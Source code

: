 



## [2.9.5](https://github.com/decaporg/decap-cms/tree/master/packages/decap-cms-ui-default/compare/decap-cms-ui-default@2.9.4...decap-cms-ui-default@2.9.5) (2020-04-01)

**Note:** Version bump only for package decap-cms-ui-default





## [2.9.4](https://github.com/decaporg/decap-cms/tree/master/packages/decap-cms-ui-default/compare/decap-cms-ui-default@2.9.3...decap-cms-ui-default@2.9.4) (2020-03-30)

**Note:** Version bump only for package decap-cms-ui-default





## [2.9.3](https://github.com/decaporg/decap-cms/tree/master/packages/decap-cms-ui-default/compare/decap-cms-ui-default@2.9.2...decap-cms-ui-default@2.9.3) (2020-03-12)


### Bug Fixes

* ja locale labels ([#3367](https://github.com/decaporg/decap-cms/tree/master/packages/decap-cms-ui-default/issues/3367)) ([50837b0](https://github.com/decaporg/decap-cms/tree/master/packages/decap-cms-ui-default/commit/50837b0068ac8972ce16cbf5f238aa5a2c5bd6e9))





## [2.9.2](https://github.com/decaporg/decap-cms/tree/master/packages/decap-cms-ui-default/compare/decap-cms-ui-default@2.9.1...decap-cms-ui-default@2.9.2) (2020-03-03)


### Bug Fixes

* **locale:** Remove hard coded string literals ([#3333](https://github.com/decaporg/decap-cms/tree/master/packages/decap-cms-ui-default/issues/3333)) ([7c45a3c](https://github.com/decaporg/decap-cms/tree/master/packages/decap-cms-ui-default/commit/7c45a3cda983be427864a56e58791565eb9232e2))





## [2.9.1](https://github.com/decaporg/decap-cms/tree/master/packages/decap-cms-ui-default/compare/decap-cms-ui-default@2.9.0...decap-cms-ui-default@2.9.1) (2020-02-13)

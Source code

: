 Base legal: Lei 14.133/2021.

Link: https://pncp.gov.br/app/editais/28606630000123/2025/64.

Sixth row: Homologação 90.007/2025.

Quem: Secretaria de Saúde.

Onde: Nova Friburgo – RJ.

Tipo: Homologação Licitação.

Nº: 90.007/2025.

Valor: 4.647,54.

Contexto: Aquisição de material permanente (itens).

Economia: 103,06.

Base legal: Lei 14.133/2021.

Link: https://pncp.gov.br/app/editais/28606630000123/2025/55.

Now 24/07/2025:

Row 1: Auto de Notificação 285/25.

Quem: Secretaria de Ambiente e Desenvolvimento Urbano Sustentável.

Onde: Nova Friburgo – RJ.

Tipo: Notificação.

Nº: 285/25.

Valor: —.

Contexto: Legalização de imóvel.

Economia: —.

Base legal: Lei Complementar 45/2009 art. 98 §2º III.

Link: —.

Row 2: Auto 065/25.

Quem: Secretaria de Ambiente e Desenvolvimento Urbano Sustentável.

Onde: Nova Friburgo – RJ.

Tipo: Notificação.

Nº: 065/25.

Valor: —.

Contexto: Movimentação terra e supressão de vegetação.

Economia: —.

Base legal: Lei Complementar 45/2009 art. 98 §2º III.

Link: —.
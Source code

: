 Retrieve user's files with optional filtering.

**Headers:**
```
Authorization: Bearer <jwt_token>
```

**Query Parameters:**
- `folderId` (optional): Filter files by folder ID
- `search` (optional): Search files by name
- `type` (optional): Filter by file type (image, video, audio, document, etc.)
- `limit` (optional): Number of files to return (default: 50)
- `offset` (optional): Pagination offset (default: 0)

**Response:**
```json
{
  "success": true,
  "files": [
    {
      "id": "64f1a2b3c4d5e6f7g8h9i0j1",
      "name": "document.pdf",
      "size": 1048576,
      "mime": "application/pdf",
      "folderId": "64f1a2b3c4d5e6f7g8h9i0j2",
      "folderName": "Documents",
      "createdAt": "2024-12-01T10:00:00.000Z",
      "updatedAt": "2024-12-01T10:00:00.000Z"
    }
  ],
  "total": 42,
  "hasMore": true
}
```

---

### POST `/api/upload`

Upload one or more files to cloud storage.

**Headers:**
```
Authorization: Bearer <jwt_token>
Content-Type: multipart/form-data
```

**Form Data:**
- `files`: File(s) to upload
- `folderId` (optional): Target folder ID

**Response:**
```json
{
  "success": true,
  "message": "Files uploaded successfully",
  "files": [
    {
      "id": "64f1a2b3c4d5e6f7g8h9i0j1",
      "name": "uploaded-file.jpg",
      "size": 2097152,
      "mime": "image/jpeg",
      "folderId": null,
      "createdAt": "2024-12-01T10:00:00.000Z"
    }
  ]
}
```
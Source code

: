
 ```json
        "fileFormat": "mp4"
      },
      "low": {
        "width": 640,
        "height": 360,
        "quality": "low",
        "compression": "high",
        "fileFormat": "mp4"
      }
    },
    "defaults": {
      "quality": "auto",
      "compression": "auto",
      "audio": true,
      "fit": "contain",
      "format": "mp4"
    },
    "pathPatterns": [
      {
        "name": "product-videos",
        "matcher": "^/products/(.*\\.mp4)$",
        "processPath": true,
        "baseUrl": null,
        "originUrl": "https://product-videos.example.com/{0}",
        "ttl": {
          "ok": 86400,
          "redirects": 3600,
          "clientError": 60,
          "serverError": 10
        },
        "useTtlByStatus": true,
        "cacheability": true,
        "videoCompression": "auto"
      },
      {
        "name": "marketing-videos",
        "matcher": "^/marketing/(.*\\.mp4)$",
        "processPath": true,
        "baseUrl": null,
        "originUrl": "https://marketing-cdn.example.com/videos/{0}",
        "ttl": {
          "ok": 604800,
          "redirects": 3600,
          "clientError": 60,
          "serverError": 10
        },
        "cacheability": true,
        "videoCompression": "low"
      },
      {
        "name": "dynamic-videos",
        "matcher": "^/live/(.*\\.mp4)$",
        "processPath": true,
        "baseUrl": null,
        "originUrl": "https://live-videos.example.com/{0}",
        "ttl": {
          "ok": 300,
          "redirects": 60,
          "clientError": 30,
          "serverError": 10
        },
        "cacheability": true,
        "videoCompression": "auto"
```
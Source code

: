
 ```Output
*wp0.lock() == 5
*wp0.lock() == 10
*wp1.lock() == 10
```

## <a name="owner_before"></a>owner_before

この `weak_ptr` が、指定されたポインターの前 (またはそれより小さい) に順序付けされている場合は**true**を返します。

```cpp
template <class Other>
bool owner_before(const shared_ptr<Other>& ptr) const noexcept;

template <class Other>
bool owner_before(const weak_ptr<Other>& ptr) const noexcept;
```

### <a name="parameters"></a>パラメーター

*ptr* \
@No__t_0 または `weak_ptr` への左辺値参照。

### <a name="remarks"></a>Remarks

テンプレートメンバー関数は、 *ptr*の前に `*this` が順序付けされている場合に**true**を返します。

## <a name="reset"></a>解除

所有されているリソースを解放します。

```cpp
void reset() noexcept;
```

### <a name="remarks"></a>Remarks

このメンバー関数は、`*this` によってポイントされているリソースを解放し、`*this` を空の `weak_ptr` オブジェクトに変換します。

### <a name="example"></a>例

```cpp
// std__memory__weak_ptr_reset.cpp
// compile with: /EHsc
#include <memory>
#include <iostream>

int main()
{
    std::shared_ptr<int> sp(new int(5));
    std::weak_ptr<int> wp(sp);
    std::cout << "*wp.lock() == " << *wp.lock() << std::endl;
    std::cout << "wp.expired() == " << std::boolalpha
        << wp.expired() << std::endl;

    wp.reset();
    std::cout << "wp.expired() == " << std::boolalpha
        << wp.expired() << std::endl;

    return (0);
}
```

- ACTIVITY: Among the entries, find each line that includes the string "image" and copy it.

- SOLUTION TO THIS EXERCISE:
- `type` (optional): Filter by file type (image, video, audio, document, etc.)
      "mime": "image/jpeg",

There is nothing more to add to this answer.